Blackett suggested that, instead, the armour be placed in the areas which were completely untouched by damage in the bombers which returned. He reasoned that the survey was biased, since it only included aircraft that returned to Britain. The untouched areas of returning aircraft were probably vital areas, which, if hit, would result in the loss of the aircraft.

Comment author: TheOtherDave 30 March 2012 08:09:24PM 3 points [-]

This is kind of brilliant.

Comment author: khafra 02 April 2012 05:53:28PM 1 point [-]

Seems (at least in retrospect) that its obviousness would be proportional to the percentage of bombers that didn't make it back at all.

Comment author: TheOtherDave 02 April 2012 06:08:09PM 3 points [-]

In retrospect, sure. But regardless of how many bombers get shot down, it takes a certain clarity of mind to look at the survivors and realize that the damage they've received isn't necessarily representative of the damage the non-survivors received.

On consideration, I suspect the inverse error gets made quite a lot when analyzing failure modes in situations where failure renders an instance unavailable for further analysis.

Comment author: khafra 02 April 2012 07:14:47PM 0 points [-]

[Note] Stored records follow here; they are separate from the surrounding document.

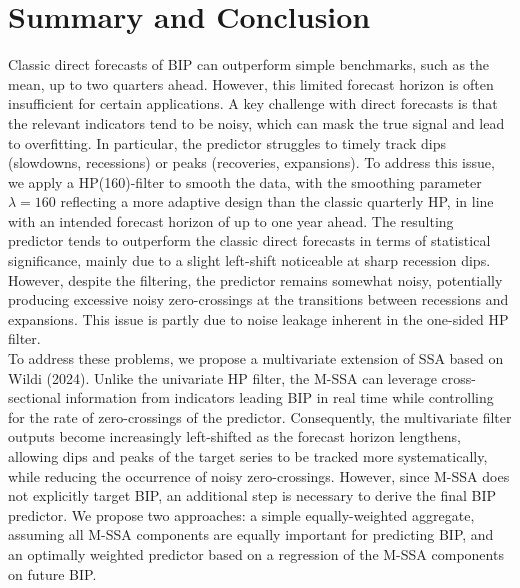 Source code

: \documentclass[a4paper]{article}
\begin{document}
\section{Summary and Conclusion}


Classic direct forecasts of BIP can outperform simple benchmarks, such as the mean, up to two quarters ahead. However, this limited forecast horizon is often insufficient for certain applications. A key challenge with direct forecasts is that the relevant indicators tend to be noisy, which can mask the true signal and lead to overfitting. In particular, the predictor struggles to timely track dips (slowdowns, recessions) or peaks (recoveries, expansions). To address this issue, we apply a HP(160)-filter to smooth the data, with the smoothing parameter $\lambda=160$ reflecting a more adaptive design than the classic quarterly HP, in line with an intended forecast horizon of up to one year ahead. The resulting predictor tends to outperform the classic direct forecasts in terms of statistical significance, mainly due to a slight left-shift noticeable at sharp recession dips. However, despite the filtering, the predictor remains somewhat noisy, potentially producing excessive noisy zero-crossings at the transitions between recessions and expansions. This issue is partly due to noise leakage inherent in the one-sided HP filter. \\

To address these problems, we propose a multivariate extension of SSA based on Wildi (2024). Unlike the univariate HP filter, the M-SSA can leverage cross-sectional information from indicators leading BIP in real time while controlling for the rate of zero-crossings of the predictor. Consequently, the multivariate filter outputs become increasingly left-shifted as the forecast horizon lengthens, allowing dips and peaks of the target series to be tracked more systematically, while reducing the occurrence of noisy zero-crossings. However, since M-SSA does not explicitly target BIP, an additional step is necessary to derive the final BIP predictor. We propose two approaches: a simple equally-weighted aggregate, assuming all M-SSA components are equally important for predicting BIP, and an optimally weighted predictor based on a regression of the M-SSA components on future BIP.\\
\end{document}
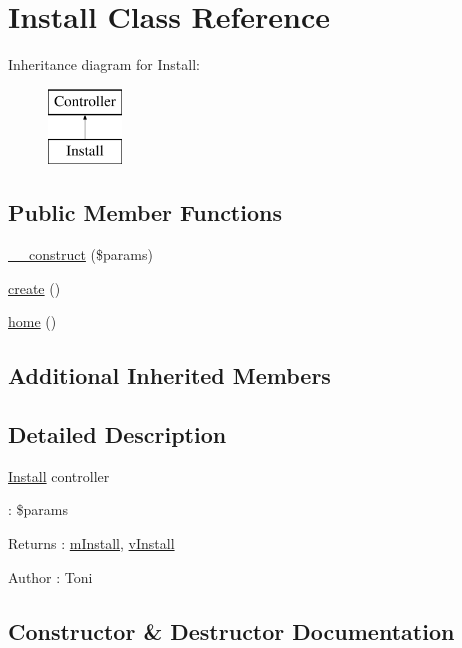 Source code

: \hypertarget{classInstall}{}\section{Install Class Reference}
\label{classInstall}
Inheritance diagram for Install\+:\begin{figure}[H]
\begin{center}
\leavevmode
\includegraphics[height=2.000000cm]{classInstall}
\end{center}
\end{figure}
\subsection*{Public Member Functions}
\begin{DoxyCompactItemize}
\item 
\hyperlink{classInstall_a8c56eced2e088518d8277b0311b76c98}{\+\_\+\+\_\+construct} (\$params)
\item 
\hyperlink{classInstall_a57068dd458224588afa484a72bda51b8}{create} ()
\item 
\hyperlink{classInstall_a2814ac3657bb9e1e9ce0eb721fb7b105}{home} ()
\end{DoxyCompactItemize}
\subsection*{Additional Inherited Members}


\subsection{Detailed Description}
\hyperlink{classInstall}{Install} controller

\+: \$params \begin{DoxyReturn}{Returns}
\+: \hyperlink{classmInstall}{m\+Install}, \hyperlink{classvInstall}{v\+Install} 
\end{DoxyReturn}
\begin{DoxyAuthor}{Author}
\+: Toni 
\end{DoxyAuthor}


\subsection{Constructor \& Destructor Documentation}
\hypertarget{classInstall_a8c56eced2e088518d8277b0311b76c98}{}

You're right, of course: I'd heard the story without working out the solution myself, and my mind leapt to the "obvious" solution.

I suspect the inverse error gets made quite a lot when analyzing failure modes in situations where failure renders an instance unavailable for further analysis.

s/inverse error/identical error? I'm having trouble imagining the inverse error, unless it's leaning too hard on boolean, non-probabilistic anthropic reasoning and ignoring real damage distributions.

Comment author: TheOtherDave 02 April 2012 07:20:55PM 0 points [-]

I meant the error that was (sloppily phrased) the inverse of "look at the survivors and realize that the damage they've received isn't necessarily representative of the damage the non-survivors received". So, yes, the identical error to the one we've been discussing all along.